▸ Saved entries

_ _ _ _ _

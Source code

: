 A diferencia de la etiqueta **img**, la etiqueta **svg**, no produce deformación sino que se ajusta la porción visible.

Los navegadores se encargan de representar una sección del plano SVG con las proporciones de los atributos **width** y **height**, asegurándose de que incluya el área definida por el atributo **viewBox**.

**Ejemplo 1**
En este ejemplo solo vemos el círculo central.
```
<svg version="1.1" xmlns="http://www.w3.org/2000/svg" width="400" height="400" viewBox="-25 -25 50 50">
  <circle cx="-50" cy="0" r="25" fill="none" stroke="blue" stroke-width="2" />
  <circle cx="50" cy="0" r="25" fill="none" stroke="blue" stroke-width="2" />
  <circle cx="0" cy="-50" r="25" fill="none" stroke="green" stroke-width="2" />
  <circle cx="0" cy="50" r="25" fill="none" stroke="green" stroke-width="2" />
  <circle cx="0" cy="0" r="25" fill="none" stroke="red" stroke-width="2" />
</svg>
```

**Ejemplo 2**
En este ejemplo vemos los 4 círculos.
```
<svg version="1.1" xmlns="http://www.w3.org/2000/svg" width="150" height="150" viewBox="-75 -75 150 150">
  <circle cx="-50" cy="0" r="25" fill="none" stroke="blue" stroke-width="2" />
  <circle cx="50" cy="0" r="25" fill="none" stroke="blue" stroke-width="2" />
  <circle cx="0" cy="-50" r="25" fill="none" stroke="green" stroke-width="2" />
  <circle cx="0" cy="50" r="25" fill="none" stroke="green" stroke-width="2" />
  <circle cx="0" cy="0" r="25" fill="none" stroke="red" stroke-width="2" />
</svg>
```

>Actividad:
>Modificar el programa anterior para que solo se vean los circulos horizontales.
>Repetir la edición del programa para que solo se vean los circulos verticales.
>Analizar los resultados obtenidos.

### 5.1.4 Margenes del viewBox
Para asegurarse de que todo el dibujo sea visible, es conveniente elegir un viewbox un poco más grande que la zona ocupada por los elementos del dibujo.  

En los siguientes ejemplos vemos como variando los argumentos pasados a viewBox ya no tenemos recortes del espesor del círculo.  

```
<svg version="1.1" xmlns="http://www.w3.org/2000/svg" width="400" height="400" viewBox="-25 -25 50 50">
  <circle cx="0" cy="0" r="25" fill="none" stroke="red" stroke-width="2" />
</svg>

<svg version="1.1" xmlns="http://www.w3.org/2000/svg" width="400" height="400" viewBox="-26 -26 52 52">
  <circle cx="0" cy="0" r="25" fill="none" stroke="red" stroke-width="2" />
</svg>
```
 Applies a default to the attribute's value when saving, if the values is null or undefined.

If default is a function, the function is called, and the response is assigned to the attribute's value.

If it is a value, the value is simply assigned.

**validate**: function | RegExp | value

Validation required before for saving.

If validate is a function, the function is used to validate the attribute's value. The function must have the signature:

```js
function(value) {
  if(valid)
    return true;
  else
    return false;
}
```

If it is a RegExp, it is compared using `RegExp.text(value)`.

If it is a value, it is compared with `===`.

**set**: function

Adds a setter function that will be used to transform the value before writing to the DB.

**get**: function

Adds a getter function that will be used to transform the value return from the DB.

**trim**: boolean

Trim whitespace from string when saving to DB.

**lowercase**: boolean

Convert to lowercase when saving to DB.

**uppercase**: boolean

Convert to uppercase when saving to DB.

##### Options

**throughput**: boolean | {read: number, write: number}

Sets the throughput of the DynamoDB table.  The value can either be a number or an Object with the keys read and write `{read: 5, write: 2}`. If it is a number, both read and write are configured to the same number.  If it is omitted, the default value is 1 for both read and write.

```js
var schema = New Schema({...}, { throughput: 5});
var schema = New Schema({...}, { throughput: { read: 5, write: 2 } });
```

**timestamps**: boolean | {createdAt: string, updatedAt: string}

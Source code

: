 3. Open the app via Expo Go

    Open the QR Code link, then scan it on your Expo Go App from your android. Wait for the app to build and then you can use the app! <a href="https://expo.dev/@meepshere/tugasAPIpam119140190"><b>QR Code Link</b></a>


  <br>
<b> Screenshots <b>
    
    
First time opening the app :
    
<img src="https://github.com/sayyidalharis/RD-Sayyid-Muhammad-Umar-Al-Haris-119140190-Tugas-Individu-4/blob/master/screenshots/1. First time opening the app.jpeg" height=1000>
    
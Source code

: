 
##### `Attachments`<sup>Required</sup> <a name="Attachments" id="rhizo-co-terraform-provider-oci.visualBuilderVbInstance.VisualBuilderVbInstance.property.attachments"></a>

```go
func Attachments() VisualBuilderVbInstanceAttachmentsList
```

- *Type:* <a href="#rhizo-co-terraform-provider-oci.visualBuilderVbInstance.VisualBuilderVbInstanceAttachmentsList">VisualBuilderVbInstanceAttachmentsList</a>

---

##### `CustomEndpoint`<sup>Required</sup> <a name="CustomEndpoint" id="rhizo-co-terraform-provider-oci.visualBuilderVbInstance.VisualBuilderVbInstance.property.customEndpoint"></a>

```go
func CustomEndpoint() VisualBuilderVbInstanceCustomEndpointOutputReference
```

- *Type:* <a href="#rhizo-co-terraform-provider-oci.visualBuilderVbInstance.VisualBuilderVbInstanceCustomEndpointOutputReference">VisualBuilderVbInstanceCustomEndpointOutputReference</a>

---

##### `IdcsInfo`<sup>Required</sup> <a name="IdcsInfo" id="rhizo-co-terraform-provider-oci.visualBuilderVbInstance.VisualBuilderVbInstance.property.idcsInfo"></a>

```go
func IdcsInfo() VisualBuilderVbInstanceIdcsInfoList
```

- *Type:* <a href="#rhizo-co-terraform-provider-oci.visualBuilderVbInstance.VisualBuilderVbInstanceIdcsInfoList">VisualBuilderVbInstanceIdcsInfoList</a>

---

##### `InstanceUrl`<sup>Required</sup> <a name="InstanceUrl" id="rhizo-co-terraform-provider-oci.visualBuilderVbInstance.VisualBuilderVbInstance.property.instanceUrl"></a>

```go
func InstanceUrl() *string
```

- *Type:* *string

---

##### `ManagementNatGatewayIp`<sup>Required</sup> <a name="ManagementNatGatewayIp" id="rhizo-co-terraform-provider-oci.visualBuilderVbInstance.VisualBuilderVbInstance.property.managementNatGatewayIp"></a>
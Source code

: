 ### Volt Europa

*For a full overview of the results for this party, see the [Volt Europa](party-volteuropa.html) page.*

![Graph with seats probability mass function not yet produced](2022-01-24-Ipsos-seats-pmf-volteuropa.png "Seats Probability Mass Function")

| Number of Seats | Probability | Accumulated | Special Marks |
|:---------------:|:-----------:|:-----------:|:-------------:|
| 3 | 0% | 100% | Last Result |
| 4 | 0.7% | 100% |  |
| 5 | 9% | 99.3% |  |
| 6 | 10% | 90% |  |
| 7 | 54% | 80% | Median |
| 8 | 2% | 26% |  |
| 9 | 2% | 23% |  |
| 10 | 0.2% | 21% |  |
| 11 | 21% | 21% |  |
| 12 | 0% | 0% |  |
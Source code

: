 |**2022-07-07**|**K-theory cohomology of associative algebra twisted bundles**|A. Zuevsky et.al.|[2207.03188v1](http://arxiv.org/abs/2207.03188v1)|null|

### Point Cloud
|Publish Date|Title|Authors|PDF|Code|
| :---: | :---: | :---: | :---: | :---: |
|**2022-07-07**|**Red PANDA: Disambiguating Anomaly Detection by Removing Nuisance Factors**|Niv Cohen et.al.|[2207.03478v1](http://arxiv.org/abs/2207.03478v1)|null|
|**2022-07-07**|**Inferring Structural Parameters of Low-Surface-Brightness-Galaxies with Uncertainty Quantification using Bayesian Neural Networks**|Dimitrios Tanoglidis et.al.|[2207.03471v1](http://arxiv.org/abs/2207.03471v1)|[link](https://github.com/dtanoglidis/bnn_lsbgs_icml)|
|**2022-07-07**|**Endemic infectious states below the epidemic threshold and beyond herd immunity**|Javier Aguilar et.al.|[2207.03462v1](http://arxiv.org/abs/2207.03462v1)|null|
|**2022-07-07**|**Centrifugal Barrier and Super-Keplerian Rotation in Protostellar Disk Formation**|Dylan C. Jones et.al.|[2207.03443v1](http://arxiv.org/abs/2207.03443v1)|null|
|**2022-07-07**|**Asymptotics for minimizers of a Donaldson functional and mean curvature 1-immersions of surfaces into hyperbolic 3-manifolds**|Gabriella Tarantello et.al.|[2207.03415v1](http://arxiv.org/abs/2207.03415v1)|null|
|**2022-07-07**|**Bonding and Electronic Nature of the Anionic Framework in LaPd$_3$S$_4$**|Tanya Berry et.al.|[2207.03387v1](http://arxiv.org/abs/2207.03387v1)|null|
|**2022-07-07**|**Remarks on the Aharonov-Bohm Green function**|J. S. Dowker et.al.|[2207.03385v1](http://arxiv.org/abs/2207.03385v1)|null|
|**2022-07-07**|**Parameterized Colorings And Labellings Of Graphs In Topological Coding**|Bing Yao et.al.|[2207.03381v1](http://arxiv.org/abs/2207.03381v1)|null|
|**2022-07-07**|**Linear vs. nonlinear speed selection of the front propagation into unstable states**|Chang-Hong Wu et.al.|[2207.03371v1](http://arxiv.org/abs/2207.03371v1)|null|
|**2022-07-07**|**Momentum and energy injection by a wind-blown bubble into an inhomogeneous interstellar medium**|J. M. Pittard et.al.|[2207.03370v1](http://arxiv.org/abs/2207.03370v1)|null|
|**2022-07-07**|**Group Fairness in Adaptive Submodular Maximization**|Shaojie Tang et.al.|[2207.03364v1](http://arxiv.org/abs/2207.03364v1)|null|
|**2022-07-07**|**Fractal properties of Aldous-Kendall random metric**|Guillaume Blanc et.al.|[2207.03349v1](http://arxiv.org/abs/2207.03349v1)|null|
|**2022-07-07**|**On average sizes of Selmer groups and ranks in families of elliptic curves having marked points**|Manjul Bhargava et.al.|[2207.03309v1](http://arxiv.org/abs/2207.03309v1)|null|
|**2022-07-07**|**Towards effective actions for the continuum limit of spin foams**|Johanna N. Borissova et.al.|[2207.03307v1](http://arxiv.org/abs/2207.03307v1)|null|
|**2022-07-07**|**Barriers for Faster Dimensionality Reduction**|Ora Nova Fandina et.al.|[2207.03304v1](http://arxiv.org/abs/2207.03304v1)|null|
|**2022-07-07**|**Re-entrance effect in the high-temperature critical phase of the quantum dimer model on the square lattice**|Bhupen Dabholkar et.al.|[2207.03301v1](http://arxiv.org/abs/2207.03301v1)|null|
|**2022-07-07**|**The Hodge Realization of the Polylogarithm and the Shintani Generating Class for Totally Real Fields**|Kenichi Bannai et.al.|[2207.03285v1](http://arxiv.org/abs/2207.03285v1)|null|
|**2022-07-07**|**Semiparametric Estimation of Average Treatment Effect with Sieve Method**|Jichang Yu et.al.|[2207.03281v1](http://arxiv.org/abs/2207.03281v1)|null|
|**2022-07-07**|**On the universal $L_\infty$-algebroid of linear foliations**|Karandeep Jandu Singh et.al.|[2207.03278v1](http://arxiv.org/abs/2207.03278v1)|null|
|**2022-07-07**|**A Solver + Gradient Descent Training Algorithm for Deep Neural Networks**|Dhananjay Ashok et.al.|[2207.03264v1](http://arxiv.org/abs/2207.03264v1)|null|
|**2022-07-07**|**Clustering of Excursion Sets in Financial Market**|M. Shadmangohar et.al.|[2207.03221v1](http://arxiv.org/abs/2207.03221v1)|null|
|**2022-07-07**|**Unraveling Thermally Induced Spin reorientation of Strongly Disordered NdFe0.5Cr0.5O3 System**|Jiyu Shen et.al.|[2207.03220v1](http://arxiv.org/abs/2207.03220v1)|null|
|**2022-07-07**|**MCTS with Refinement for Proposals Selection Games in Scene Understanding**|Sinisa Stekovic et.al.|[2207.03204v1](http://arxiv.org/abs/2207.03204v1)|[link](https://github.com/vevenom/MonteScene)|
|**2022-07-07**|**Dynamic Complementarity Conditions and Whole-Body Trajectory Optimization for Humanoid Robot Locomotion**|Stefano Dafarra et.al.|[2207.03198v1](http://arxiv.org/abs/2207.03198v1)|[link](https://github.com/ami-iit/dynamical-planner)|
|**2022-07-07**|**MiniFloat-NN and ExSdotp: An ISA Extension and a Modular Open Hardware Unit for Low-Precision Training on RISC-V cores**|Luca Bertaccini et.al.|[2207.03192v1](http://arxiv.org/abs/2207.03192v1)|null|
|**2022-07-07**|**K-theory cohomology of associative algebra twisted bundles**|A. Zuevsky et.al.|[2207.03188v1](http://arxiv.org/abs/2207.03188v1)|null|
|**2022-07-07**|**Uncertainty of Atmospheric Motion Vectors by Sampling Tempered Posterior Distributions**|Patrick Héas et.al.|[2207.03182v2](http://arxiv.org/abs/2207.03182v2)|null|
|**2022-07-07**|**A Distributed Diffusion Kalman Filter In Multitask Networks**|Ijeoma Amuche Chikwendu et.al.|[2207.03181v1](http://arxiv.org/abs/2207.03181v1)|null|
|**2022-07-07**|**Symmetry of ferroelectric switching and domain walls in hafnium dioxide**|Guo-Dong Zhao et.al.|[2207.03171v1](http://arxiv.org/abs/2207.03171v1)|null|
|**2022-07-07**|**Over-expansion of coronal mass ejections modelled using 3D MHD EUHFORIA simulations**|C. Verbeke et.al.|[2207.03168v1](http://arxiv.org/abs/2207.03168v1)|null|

_ _ _ _ _

▸ What is being asked
Beginning from the line that contains "of ferroelectric switching", give each line again exactly, through the final line of the records.

▸ Response area
|**2022-07-07**|**Symmetry of ferroelectric switching and domain walls in hafnium dioxide**|Guo-Dong Zhao et.al.|[2207.03171v1](http://arxiv.org/abs/2207.03171v1)|null|
|**2022-07-07**|**Over-expansion of coronal mass ejections modelled using 3D MHD EUHFORIA simulations**|C. Verbeke et.al.|[2207.03168v1](http://arxiv.org/abs/2207.03168v1)|null|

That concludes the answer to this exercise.